■ **PROBLEM REQUIREMENTS**: The required answer is every line of the data containing the word "This".

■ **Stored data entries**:
-*-
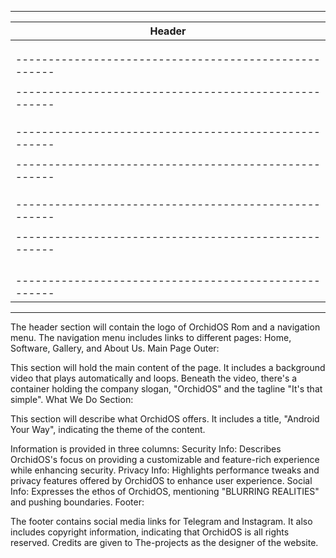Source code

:




-----------------------------------------------------------
|                      Header                               |
|  -----------------------------------------------------  |
|  | Logo (OrchidOS Rom)                               |  |
|  |---------------------------------------------------|  |
|  | Navigation Menu (Home, Software, Gallery, About)  |  |
|  -----------------------------------------------------  |
|                                                          |
|  -----------------------------------------------------  |
|  |              Main Page Outer                       |  |
|  |  - Background Video                                |  |
|  |  - Company Slogan (OrchidOS, It's that simple)     |  |
|  -----------------------------------------------------  |
|                                                          |
|  -----------------------------------------------------  |
|  |              What We Do Section                    |  |
|  |  - Title: Android Your Way                         |  |
|  |  - Information Boxes (Security, Privacy, Social)   |  |
|  -----------------------------------------------------  |
|                                                          |
|  -----------------------------------------------------  |
|  |                      Footer                        |  |
|  |  - Social Media Links (Telegram, Instagram)        |  |
|  |  - Copyright Information                           |  |
|  |  - Author Credits                                  |  |
|  -----------------------------------------------------  |
-----------------------------------------------------------



The header section will contain the logo of OrchidOS Rom and a navigation menu.
The navigation menu includes links to different pages: Home, Software, Gallery, and About Us.
Main Page Outer:

This section will hold the main content of the page.
It includes a background video that plays automatically and loops.
Beneath the video, there's a container holding the company slogan, "OrchidOS" and the tagline "It's that simple".
What We Do Section:

This section will describe  what OrchidOS offers.
It includes a title, "Android Your Way", indicating the theme of the content.

Information is provided in three columns:
Security Info: Describes OrchidOS's focus on providing a customizable and feature-rich experience while enhancing security.
Privacy Info: Highlights performance tweaks and privacy features offered by OrchidOS to enhance user experience.
Social Info: Expresses the ethos of OrchidOS, mentioning "BLURRING REALITIES" and pushing boundaries.
Footer:

The footer contains social media links for Telegram and Instagram.
It also includes copyright information, indicating that OrchidOS is all rights reserved.
Credits are given to The-projects as the designer of the website.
-*-
■ **EXERCISE RESPONSE**:
This section will hold the main content of the page.
This section will describe  what OrchidOS offers.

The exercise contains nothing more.